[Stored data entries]
Content starts

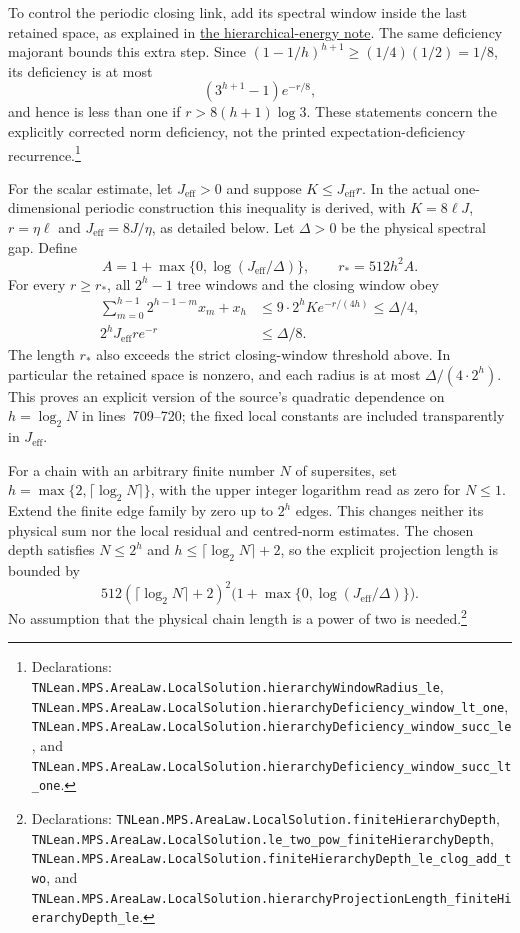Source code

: \documentclass{article}
\providecommand{\leanid}[1]{\nolinkurl{#1}}
\begin{document}
To control the periodic closing link, add its spectral window inside
the last retained space, as explained in
\href{hastings05_hierarchical_energy.pdf}{the hierarchical-energy note}.
The same deficiency majorant bounds this extra step. Since
$(1-1/h)^{h+1}\ge(1/4)(1/2)=1/8$, its deficiency is at most
\[
 (3^{h+1}-1)e^{-r/8},
\]
and hence is less than one if $r>8(h+1)\log3$.
These statements concern the explicitly corrected norm deficiency,
not the printed expectation-deficiency recurrence.\footnote{Declarations:
\leanid{TNLean.MPS.AreaLaw.LocalSolution.hierarchyWindowRadius_le},
\leanid{TNLean.MPS.AreaLaw.LocalSolution.hierarchyDeficiency_window_lt_one},
\leanid{TNLean.MPS.AreaLaw.LocalSolution.hierarchyDeficiency_window_succ_le}, and
\leanid{TNLean.MPS.AreaLaw.LocalSolution.hierarchyDeficiency_window_succ_lt_one}.}

For the scalar estimate, let $J_{\mathrm{eff}}>0$ and suppose
$K\le J_{\mathrm{eff}}r$. In the actual one-dimensional periodic construction
this inequality is derived, with $K=8\ell J$, $r=\eta\ell$ and
$J_{\mathrm{eff}}=8J/\eta$, as detailed below. Let
$\Delta>0$ be the physical spectral gap. Define
\[
 A=1+\max\{0,\log(J_{\mathrm{eff}}/\Delta)\},\qquad
 r_*=512h^2 A.
\]
For every $r\ge r_*$, all $2^h-1$ tree windows and the closing window
obey
\begin{align*}
 \sum_{m=0}^{h-1}2^{h-1-m}x_m+x_h
   &\le9\cdot2^hK e^{-r/(4h)}\le\Delta/4,\\
 2^hJ_{\mathrm{eff}}r e^{-r}&\le\Delta/8.
\end{align*}
The length $r_*$ also exceeds the strict closing-window threshold above.
In particular the retained space is nonzero, and each radius is at most
$\Delta/(4\cdot2^h)$. This proves an explicit version of the source's
quadratic dependence on $h=\log_2N$ in lines~709--720; the fixed local
constants are included transparently in $J_{\mathrm{eff}}$.

For a chain with an arbitrary finite number $N$ of supersites, set
$h=\max\{2,\lceil\log_2 N\rceil\}$, with the upper integer logarithm
read as zero for $N\le1$. Extend the finite edge family by zero up to
$2^h$ edges. This changes neither its physical sum nor the local
residual and centred-norm estimates. The chosen depth satisfies
$N\le2^h$ and $h\le\lceil\log_2N\rceil+2$, so the explicit projection
length is bounded by
\[
 512(\lceil\log_2N\rceil+2)^2
 \bigl(1+\max\{0,\log(J_{\mathrm{eff}}/\Delta)\}\bigr).
\]
No assumption that the physical chain length is a power of two is
needed.\footnote{Declarations:
\leanid{TNLean.MPS.AreaLaw.LocalSolution.finiteHierarchyDepth},
\leanid{TNLean.MPS.AreaLaw.LocalSolution.le_two_pow_finiteHierarchyDepth},
\leanid{TNLean.MPS.AreaLaw.LocalSolution.finiteHierarchyDepth_le_clog_add_two}, and
\leanid{TNLean.MPS.AreaLaw.LocalSolution.hierarchyProjectionLength_finiteHierarchyDepth_le}.}
\end{document}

Content ends

Prompt: Your answer should be the lines from the opening of the records through the line with "These statements concern", both ends retyped exactly and pictures left out.

Solution for this exercise:
Source code

: \documentclass{article}
\providecommand{\leanid}[1]{\nolinkurl{#1}}
\begin{document}
To control the periodic closing link, add its spectral window inside
the last retained space, as explained in
\href{hastings05_hierarchical_energy.pdf}{the hierarchical-energy note}.
The same deficiency majorant bounds this extra step. Since
$(1-1/h)^{h+1}\ge(1/4)(1/2)=1/8$, its deficiency is at most
\[
 (3^{h+1}-1)e^{-r/8},
\]
and hence is less than one if $r>8(h+1)\log3$.
These statements concern the explicitly corrected norm deficiency,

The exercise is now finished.